What you are asked to do
From the data below, repeat exactly the lines from the line with "Kaislikoillennepas" to the line with "Kaislikoillepakin", both included.

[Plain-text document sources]
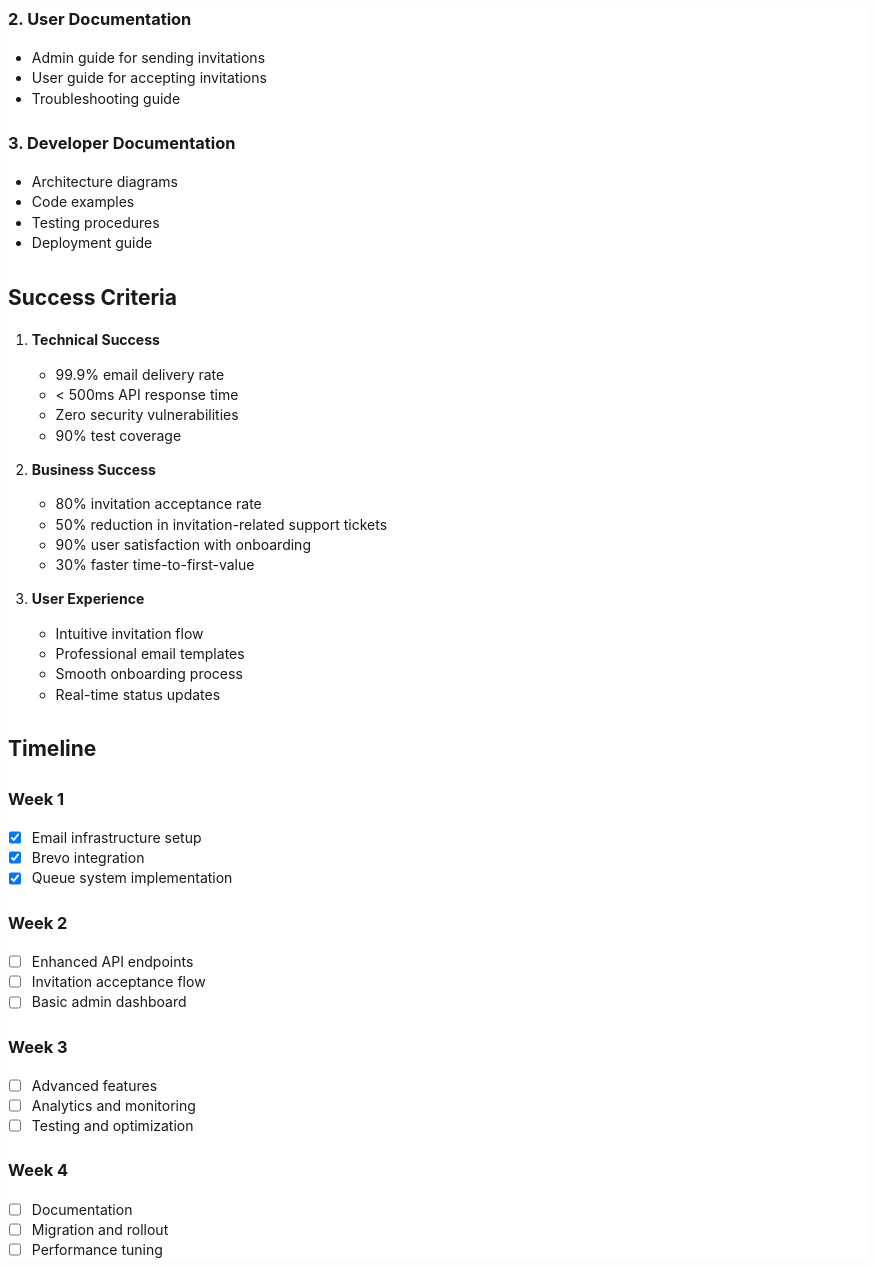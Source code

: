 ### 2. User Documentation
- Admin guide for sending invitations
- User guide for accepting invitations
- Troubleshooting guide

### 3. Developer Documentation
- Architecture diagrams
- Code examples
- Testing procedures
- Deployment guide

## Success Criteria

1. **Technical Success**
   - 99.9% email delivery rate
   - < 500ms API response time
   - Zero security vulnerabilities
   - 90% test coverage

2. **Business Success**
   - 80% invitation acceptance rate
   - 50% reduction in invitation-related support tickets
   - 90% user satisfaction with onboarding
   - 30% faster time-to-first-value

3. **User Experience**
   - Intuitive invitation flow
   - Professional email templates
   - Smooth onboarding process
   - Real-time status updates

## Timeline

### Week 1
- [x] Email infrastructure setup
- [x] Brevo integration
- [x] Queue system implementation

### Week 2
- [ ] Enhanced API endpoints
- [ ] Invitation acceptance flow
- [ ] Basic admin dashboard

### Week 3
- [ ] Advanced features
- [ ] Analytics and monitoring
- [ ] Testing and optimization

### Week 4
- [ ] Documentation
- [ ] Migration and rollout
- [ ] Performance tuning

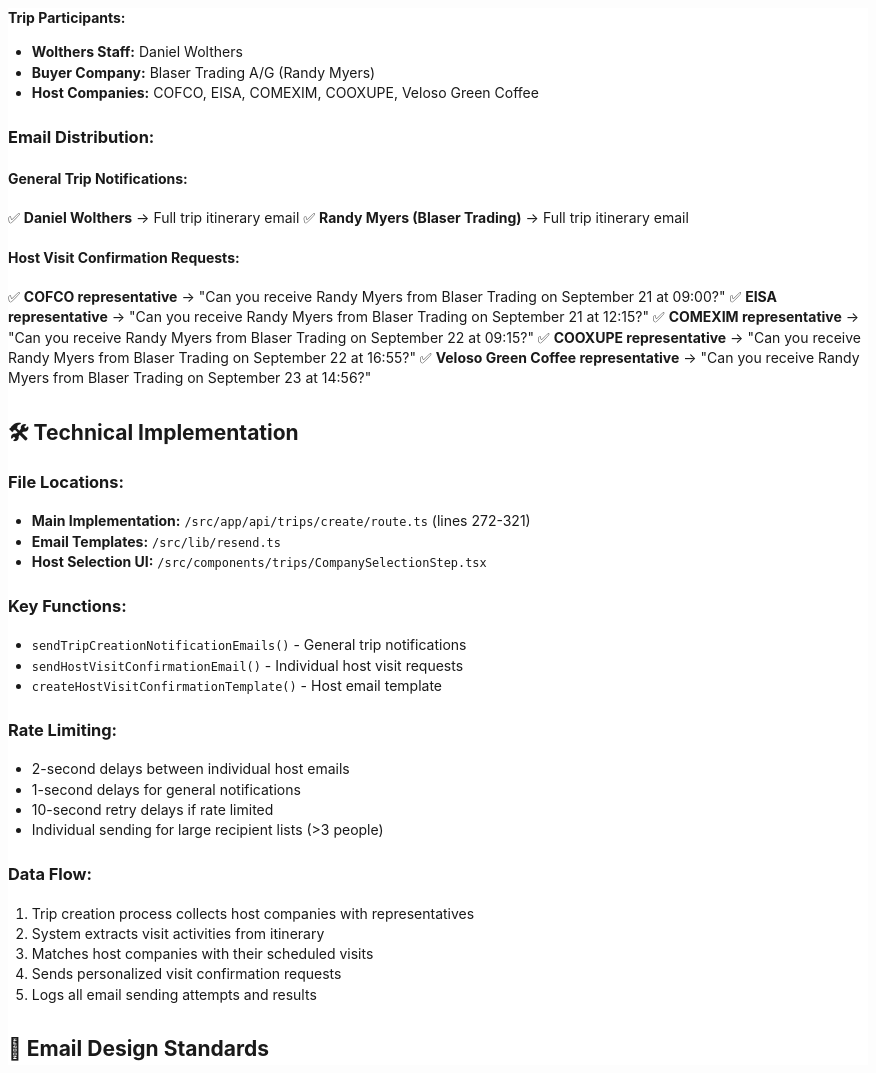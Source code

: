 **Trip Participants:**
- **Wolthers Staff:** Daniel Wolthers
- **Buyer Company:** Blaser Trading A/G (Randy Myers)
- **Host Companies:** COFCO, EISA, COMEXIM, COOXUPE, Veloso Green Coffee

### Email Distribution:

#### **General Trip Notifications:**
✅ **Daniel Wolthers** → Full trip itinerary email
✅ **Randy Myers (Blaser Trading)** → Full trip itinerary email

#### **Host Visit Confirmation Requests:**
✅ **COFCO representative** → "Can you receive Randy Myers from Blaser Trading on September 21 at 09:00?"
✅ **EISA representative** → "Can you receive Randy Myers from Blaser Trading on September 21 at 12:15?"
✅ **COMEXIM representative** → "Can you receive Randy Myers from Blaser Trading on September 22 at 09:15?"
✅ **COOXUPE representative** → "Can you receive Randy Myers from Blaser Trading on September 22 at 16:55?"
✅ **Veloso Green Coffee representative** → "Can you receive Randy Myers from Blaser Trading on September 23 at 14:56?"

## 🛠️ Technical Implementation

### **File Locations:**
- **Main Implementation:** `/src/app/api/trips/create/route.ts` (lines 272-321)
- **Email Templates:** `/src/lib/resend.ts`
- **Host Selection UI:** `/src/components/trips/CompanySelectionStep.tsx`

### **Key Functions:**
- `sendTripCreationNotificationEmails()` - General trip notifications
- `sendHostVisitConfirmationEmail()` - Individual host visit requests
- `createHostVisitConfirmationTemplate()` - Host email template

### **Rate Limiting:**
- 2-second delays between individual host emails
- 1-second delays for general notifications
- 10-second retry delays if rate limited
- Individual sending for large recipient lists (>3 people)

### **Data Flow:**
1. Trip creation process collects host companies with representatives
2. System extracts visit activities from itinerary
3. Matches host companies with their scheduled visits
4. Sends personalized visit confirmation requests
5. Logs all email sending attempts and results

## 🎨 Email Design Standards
==
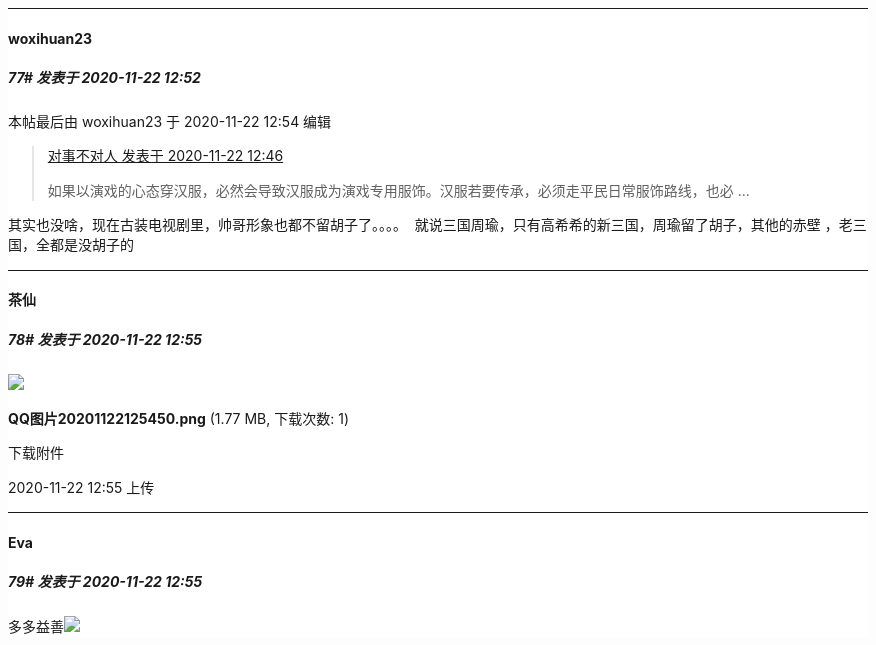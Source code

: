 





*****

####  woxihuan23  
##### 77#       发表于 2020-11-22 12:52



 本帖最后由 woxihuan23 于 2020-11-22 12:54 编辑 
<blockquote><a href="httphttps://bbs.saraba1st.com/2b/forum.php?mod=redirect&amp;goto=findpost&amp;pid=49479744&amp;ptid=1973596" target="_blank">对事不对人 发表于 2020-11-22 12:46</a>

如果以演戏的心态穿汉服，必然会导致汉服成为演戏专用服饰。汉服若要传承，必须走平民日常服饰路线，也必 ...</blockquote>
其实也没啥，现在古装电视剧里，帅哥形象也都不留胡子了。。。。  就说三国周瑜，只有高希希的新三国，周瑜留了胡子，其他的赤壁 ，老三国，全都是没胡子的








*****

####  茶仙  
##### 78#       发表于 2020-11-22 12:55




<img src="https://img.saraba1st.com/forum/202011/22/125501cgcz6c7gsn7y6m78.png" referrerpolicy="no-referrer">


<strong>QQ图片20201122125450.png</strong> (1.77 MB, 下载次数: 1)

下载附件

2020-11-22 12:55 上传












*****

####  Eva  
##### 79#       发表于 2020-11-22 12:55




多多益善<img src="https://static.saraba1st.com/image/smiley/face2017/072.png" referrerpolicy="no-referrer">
* * *
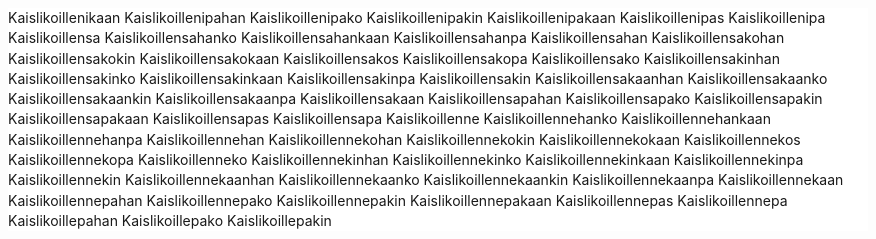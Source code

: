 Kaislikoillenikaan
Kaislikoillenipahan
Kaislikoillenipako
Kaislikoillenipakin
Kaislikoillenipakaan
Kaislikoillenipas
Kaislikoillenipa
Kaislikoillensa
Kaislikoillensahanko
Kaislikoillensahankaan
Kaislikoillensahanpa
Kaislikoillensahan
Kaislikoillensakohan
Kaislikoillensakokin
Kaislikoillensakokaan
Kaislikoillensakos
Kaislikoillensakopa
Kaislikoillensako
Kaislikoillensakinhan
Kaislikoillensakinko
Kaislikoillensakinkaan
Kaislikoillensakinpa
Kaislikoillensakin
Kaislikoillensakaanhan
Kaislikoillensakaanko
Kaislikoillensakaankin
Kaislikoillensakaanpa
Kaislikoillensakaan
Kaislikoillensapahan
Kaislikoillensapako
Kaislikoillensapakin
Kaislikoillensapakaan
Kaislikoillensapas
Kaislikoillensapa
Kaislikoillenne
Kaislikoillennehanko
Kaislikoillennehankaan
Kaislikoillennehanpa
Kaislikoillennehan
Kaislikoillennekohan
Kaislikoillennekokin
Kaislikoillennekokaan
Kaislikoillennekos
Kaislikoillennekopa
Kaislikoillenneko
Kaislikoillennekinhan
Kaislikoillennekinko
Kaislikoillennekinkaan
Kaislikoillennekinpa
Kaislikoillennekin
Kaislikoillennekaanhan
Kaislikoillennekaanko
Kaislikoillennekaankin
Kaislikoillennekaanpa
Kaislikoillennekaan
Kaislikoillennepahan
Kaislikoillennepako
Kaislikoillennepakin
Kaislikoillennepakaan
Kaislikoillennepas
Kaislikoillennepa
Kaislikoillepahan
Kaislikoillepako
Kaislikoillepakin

Solution to this problem
Kaislikoillennepas
Kaislikoillennepa
Kaislikoillepahan
Kaislikoillepako
Kaislikoillepakin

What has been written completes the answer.